Will May’s Lower Chinese Iron Ore Imports Support Prices?

Customs data and China’s iron ore imports

As China consumes more than 70% of seaborne-traded iron ore, it’s imperative for iron ore investors to track the country’s demand and outlook. Today, China released its trade data for May. Its iron ore imports came in at 83.75 million tons for the month, 3.7% higher month-over-month but marking a decline of 11% year-over-year.

For the first five months of the year, China imported 423.9 million tons of iron ore—which is a fall of 5.2% from the corresponding period last year.

Will May’s Lower Chinese Iron Ore Imports Support Prices?

Supply disruptions at iron ore miners

Investors should note, however, that the decline in imports isn’t because of China’s waning appetite for iron ore. Instead, it’s mostly due to supply disruptions among miners. Due to a dam burst at Vale’s (VALE) mine in late January, a major part of the company’s iron ore production took a hit. Vale estimated a volume decline of 75 million tons more than its previous estimate for 2019. This medium-to-long-term disruption preceded near-term supply disruptions at Rio Tinto (RIO) and BHP Billiton (BHP) as well.

BHP is expecting a decline of 6 million–8 million tons of iron ore in 2019. Its port and rail operations are running at reduced rates due to flooding. The estimated impact on Rio’s production is even higher. Due to the combined impact of Cyclone Veronica and a fire at one of its ports in January, Rio is expecting an output cut of 14 million tons in 2019.

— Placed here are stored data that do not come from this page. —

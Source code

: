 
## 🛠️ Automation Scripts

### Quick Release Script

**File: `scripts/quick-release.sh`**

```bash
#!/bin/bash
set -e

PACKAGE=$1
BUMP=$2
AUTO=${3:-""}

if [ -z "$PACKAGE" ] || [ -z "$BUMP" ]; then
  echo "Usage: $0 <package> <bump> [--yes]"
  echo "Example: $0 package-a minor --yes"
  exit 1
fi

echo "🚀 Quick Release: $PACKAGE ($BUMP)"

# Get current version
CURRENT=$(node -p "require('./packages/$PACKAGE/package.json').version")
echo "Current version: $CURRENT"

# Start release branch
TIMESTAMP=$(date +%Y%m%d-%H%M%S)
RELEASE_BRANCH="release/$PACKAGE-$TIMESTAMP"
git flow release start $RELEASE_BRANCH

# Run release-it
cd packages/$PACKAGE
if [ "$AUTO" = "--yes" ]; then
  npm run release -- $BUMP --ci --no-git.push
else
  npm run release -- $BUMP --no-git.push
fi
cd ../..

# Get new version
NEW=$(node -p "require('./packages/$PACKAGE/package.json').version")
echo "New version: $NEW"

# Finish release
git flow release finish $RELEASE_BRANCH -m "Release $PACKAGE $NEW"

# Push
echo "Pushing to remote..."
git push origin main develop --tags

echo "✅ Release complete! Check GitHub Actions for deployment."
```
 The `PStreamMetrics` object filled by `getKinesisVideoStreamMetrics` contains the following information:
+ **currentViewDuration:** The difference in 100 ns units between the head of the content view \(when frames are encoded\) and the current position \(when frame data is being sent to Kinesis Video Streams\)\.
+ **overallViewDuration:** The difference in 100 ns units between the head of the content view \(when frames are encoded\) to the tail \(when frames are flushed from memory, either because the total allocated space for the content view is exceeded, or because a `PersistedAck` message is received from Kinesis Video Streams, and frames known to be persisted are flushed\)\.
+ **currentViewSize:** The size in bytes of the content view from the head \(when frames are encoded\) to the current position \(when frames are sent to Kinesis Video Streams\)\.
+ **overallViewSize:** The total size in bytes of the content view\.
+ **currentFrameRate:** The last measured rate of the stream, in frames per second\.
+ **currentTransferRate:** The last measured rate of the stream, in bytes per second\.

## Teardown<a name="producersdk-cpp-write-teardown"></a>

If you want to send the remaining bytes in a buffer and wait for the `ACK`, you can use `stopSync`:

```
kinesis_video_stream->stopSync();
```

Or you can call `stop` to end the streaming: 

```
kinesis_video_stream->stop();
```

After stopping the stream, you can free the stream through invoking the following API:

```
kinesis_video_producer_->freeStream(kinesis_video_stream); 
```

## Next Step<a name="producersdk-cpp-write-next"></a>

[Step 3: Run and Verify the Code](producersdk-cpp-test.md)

Supply shortage met robust demand

These supply shortages from iron ore miners met with robust steel demand from Chinese mills. China’s (FXI) steel production in April came in at a record high of 85.03 million tons, implying growth of 12.7% month-over-month and 11% year-over-year. In the first four months of the year, China produced ~312 million tons of steel, indicating an increase of 10.1% year-over-year.